A Crônica
A crônica é o único gênero literário produzido
essencialmente para ser veiculado na imprensa, seja nas páginas de uma revista, seja nas de um jornal. Quer dizer, ela é feita com uma finalidade utilitária e predeterminada:
agradar aos leitores dentro de um espaço sempre igual e
com a mesma localização, criando−se assim, no transcurso
dos dias ou das semanas, uma familiaridade entre o escritor
e aqueles que o leem.
Regra geral, a crônica é um comentário breve e
despretensioso sobre algum fato do cotidiano — algo a ser
lido “enquanto se toma o café da manhã”, na feliz expressão de Fernando Sabino. Tal comentário pode ser poético ou
irônico, mas seu motivo, na maioria dos casos, é o fato miúdo: a notícia em que ninguém prestou atenção, o
acontecimento insignificante, a cena corriqueira. Nessas trivialidades, o cronista surpreende a beleza, a comicidade,
os aspectos singulares. O tom, como acentua Antonio
Candido, é o de “uma conversa aparentemente banal”.

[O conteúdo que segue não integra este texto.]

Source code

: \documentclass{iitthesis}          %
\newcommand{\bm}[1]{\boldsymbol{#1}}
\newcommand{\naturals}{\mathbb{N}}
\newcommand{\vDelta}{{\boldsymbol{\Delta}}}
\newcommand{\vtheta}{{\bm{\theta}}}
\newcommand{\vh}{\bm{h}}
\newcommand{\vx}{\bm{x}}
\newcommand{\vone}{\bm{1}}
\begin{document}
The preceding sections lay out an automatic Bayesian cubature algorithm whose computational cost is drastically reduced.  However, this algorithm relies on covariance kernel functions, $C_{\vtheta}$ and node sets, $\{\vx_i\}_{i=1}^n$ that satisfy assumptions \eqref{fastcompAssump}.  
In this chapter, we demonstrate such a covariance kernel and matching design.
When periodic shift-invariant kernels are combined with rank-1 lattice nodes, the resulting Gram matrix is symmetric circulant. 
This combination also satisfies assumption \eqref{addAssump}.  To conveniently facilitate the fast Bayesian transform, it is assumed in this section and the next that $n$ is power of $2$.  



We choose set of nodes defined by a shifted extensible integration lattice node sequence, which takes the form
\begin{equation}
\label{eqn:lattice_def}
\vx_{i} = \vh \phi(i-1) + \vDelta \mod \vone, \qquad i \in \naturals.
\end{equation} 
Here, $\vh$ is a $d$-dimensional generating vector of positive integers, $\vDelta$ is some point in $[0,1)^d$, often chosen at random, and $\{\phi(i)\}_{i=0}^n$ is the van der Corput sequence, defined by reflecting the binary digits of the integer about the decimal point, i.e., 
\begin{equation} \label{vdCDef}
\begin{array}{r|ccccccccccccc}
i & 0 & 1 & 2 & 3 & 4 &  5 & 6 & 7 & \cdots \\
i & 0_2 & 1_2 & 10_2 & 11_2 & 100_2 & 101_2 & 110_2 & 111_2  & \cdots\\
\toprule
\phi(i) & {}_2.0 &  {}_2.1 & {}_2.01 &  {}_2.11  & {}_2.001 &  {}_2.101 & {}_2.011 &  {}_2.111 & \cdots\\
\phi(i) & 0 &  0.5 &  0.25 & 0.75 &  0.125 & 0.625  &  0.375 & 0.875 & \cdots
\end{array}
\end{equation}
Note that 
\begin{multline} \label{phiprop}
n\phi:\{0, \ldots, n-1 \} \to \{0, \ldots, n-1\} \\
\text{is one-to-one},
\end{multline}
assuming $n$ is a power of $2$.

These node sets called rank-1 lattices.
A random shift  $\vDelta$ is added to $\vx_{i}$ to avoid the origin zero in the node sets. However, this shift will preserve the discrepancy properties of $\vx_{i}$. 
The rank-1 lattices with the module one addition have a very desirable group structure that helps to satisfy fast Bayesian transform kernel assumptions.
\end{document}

O próprio Fernando Sabino apresenta uma das
melhores definições para a crônica, ao dizer que ela “busca o
pitoresco ou o irrisório no cotidiano de cada um”. Em outro
momento, explicando a opção que fez pelo gênero, Sabino
diz: “Eu pretendia apenas recolher da vida diária algo de seu
disperso conteúdo humano. Visava ao circunstancial, ao
episódico. Nesta perseguição do acidental, quer um
flagrante de esquina, quer nas palavras de uma criança ou
num incidente doméstico, torno−me simples espectador”.

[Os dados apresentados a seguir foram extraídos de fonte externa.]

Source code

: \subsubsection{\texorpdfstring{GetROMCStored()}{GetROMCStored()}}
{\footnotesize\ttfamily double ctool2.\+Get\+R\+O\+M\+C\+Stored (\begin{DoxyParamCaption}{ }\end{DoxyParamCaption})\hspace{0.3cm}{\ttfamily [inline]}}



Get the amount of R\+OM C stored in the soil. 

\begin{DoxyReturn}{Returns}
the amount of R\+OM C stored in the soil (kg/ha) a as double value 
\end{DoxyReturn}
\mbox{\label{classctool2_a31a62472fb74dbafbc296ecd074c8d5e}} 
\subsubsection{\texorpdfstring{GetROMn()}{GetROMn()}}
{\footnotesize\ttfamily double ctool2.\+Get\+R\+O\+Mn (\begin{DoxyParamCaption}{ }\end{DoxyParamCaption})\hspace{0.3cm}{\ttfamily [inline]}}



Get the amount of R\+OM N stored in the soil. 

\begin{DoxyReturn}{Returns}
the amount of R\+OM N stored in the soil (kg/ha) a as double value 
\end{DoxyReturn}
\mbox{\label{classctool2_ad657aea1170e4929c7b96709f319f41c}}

A mistura entre jornalismo e literatura leva o cronista
a um frequente impasse. Para se constituir em texto artístico, seu comentário sobre o cotidiano precisa
apresentar uma linguagem que transcenda à da mera informação. Ou seja, precisa de uma linguagem menos
denotativa e mais pessoal. Isso não implica uma elaboração
muito sofisticada ou pretensiosa. Significa que o estilo deve
dar a impressão de naturalidade e que a língua escrita deve
aproximar−se da fala.
Nem sempre o cronista atinge este alvo duplo: fazer
literatura e expressar−se com simplicidade. Em função do
grande público, é preciso buscar primeiramente a clareza e
uma dimensão de oralidade na escrita. Daí a crônica ser
considerada por muitos críticos um gênero menor. Aquela
vontade de forma, que todo grande artista possui, muitas
vezes desaparece diante da necessidade de ser acessível a
todos os leitores.
Sergius Gonzaga. Adaptado.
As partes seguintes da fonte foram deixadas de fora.